MATERIAL FOR THIS TASK:
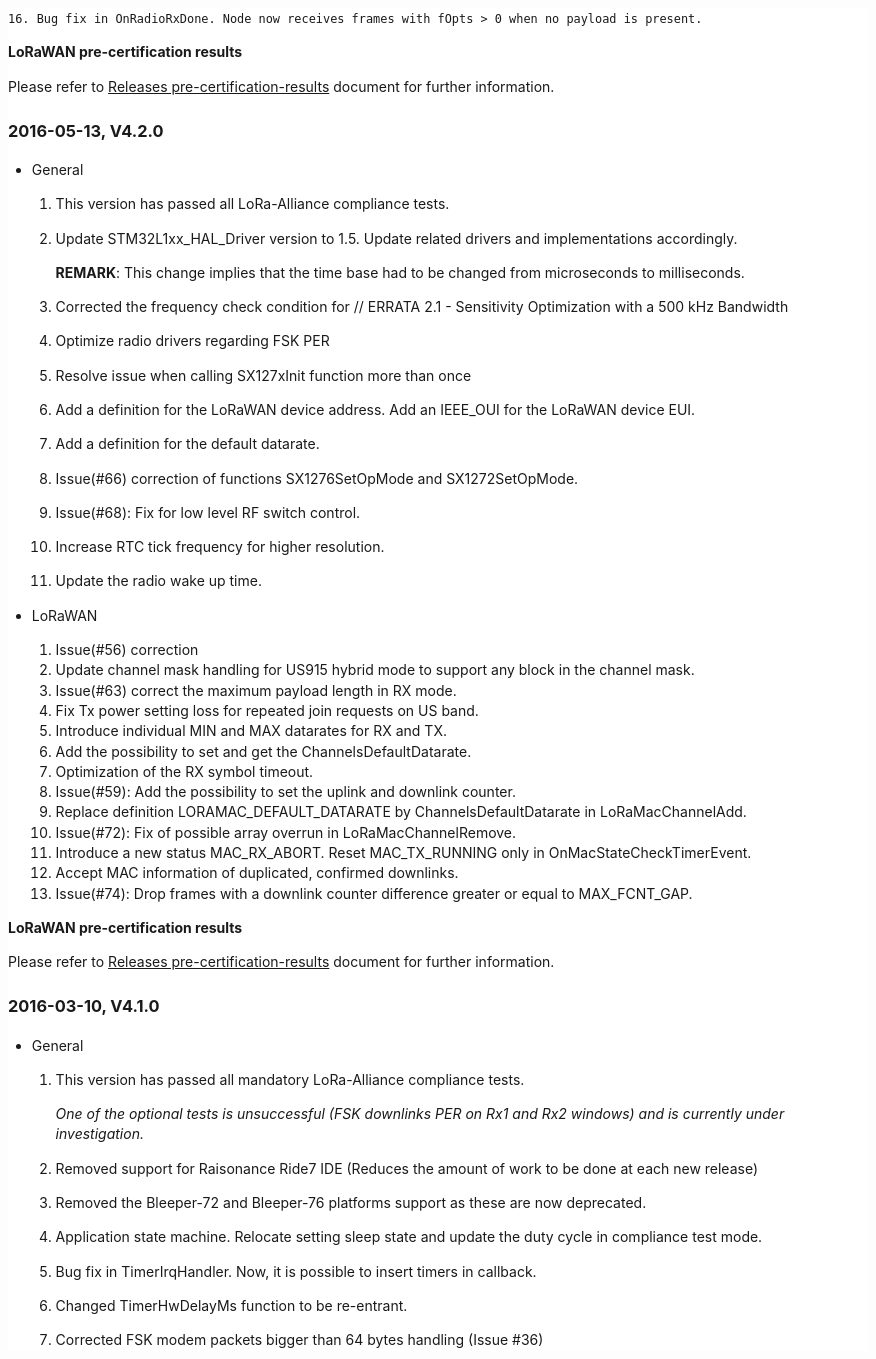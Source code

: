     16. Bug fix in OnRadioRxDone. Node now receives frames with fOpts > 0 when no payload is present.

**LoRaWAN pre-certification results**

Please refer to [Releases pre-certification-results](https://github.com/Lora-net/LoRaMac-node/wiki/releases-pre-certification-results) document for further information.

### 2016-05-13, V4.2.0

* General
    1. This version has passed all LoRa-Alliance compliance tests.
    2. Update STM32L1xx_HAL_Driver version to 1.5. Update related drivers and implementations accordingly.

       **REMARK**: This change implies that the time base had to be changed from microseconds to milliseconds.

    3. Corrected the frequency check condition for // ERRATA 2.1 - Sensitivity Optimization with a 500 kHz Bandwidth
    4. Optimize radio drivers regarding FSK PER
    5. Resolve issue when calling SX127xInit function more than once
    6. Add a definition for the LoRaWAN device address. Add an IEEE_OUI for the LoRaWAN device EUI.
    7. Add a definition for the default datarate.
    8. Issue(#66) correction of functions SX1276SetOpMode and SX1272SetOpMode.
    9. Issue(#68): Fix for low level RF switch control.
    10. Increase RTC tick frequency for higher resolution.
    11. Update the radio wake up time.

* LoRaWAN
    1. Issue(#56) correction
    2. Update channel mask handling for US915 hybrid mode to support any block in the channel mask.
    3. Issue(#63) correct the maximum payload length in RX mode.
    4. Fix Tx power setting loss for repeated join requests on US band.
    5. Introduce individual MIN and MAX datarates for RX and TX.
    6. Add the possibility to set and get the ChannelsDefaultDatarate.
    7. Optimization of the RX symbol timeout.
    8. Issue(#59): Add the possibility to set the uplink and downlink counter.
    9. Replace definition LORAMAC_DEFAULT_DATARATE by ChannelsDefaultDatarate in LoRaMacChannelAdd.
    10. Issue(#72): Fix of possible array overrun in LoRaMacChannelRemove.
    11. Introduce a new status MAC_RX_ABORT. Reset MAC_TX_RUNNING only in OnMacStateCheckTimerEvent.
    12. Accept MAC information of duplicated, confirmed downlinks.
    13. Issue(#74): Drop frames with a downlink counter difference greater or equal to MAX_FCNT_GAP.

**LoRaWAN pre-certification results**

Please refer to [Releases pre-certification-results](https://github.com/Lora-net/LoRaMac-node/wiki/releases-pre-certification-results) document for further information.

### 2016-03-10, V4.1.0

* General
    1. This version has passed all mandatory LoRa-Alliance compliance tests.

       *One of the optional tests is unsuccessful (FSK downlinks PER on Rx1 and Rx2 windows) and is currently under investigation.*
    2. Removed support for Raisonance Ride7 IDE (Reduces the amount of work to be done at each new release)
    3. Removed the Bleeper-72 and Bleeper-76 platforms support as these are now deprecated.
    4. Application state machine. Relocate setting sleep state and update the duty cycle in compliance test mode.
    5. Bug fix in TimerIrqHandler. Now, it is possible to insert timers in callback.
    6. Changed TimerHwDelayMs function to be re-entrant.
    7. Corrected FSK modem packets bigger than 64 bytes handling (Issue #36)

---

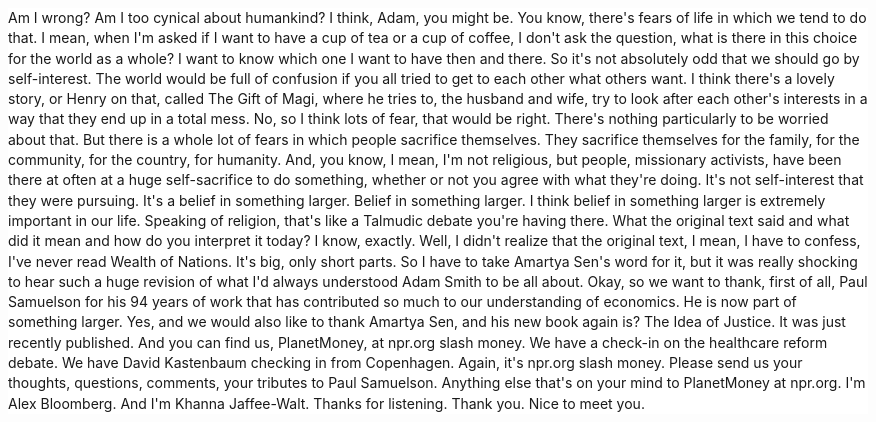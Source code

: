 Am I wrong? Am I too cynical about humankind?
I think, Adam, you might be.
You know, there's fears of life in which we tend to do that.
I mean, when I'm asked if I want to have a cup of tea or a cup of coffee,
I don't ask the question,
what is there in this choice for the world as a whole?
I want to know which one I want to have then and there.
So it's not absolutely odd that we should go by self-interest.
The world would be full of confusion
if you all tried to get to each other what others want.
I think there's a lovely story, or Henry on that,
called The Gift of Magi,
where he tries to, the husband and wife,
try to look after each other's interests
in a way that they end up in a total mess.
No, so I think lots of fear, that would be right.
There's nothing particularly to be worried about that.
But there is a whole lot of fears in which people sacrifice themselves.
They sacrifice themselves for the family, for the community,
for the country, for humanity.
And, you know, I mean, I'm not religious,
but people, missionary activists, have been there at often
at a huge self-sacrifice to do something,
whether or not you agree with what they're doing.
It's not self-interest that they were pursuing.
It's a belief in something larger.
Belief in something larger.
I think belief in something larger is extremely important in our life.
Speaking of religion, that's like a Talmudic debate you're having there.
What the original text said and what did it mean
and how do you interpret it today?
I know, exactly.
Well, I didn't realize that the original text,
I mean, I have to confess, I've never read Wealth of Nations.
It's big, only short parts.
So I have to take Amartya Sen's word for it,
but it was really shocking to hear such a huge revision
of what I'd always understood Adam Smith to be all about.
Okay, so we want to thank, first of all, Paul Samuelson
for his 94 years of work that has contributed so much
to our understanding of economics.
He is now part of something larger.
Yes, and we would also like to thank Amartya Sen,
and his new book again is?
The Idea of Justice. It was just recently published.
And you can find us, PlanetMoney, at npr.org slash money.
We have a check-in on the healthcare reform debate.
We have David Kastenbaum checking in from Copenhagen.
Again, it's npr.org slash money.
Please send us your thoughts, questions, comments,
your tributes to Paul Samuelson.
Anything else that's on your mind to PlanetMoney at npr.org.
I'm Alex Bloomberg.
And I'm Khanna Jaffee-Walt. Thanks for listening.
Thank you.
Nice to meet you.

---

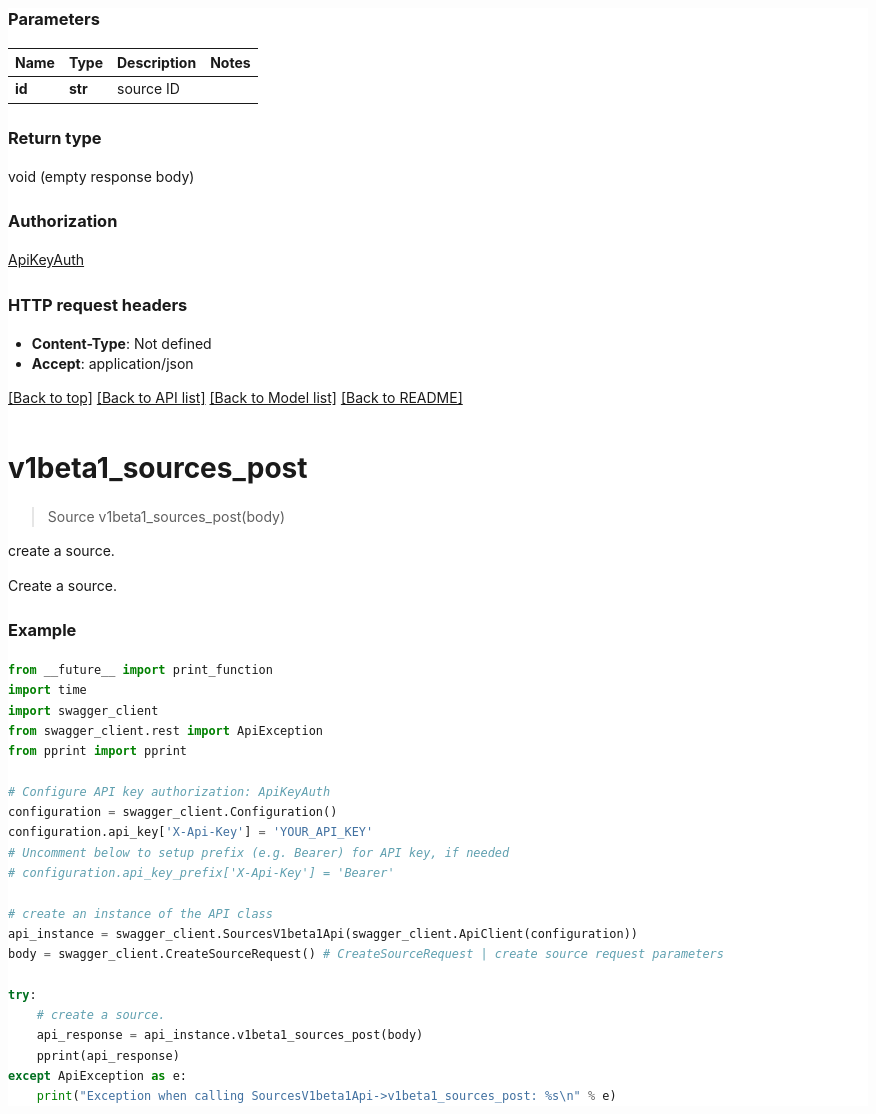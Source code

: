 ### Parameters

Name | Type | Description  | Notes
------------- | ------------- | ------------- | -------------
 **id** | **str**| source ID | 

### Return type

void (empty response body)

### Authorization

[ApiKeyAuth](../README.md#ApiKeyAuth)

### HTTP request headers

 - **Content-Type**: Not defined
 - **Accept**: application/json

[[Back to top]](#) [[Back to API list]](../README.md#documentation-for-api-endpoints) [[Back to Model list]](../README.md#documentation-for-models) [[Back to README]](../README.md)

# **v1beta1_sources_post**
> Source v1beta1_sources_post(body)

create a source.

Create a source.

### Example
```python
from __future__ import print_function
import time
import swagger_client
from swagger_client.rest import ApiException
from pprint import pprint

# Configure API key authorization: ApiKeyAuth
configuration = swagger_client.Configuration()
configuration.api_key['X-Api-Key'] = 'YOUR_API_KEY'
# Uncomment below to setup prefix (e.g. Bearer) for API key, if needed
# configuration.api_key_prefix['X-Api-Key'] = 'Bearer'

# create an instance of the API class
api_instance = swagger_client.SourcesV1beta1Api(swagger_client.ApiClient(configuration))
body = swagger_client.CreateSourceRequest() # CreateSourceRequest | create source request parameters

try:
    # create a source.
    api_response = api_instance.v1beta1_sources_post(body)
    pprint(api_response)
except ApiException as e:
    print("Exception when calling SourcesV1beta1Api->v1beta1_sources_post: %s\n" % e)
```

TASK ITEM:
For each line in the material above that contains the string "Accept", make a copy.

SOLUTION:
    12. Accept MAC information of duplicated, confirmed downlinks.
 - **Accept**: application/json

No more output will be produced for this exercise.